Psychological insights on relationships: rejections, breakups, making relationships happy, unhealthy dynamics, and general psychology.

7 Hidden Signs of a Bad Relationship

We can recognize the clear signs of a bad relationship easily. But these signs of a bad relationship are more insidious and destroy a person systematically and in the long term. That’s why it’s worth understanding them well.

Couple in poor relationship

Hidden signs that a relationship is bad are: constant criticism, emotional manipulation, exploitation of other people’s resources, immaturity, controlling partner, not taking responsibility, and submissiveness. Read in the text how they work and what consequences they leave behind.


Apparent signs of bad relationships are lying, violence (emotional, psychological, or physical), and breaking up only to get back together. You already know enough about these.

However, the signs I’ve listed are subtler and can easily fly under your radar as part of someone’s personality. You might easily think that:

  • It’s normal
  • They’ll outgrow it; it’s just a phase
  • It’s great when the partner doesn’t do this. During those times, they are very happy and in love.

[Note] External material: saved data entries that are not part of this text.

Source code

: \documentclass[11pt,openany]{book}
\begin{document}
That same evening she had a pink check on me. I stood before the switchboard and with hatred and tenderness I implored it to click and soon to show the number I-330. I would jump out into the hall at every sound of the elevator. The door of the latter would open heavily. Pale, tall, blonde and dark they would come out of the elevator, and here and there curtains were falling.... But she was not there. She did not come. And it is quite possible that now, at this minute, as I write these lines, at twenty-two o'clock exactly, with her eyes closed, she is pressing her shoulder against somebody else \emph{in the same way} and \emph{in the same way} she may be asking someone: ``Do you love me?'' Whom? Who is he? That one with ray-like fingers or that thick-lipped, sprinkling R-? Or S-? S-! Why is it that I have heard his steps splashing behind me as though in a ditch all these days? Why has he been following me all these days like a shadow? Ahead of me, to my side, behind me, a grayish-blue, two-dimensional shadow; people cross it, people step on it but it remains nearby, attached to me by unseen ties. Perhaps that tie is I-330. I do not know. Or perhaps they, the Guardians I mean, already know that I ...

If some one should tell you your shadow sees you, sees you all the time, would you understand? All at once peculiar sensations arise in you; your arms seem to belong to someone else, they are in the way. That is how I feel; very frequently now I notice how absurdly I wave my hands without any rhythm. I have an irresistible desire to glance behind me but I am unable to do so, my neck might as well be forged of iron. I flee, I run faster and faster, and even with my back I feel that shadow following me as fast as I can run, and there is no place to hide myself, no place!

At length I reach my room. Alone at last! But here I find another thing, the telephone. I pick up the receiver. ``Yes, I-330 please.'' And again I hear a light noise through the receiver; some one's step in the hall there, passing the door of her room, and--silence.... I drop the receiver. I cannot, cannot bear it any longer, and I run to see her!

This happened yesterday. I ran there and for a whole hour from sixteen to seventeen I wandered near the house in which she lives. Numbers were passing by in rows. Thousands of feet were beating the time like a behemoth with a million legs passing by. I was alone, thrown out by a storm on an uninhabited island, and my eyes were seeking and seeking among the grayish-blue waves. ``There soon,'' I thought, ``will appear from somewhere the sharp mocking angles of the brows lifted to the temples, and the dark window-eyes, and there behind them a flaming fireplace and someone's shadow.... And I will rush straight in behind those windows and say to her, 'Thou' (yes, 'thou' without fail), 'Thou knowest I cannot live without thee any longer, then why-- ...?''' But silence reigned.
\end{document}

Different sources of toxic dynamics in relationships

Before I say anything further, it is absolutely essential to understand this:

Beautiful woman

1. It’s different when someone does these things constantly or occasionally. We’re talking here about people for whom these traits are dominant.

2. It’s possible that this treatment feels normal to you because you’re used to it. Maybe you even assume it’s natural because that’s how you were treated before.

3. You may also find this treatment subconsciously desirable because you recognize it as the first model of love you experienced.

4. Everyone does these things to some extent, but we’re talking about people who control or change your life using these behaviors.

5. Please don’t take this text at face value. It’s always possible that your partner does these things for your own good. If your partner is known for making good decisions, or at least does so in some areas, it’s worth listening to them and maybe even following their lead.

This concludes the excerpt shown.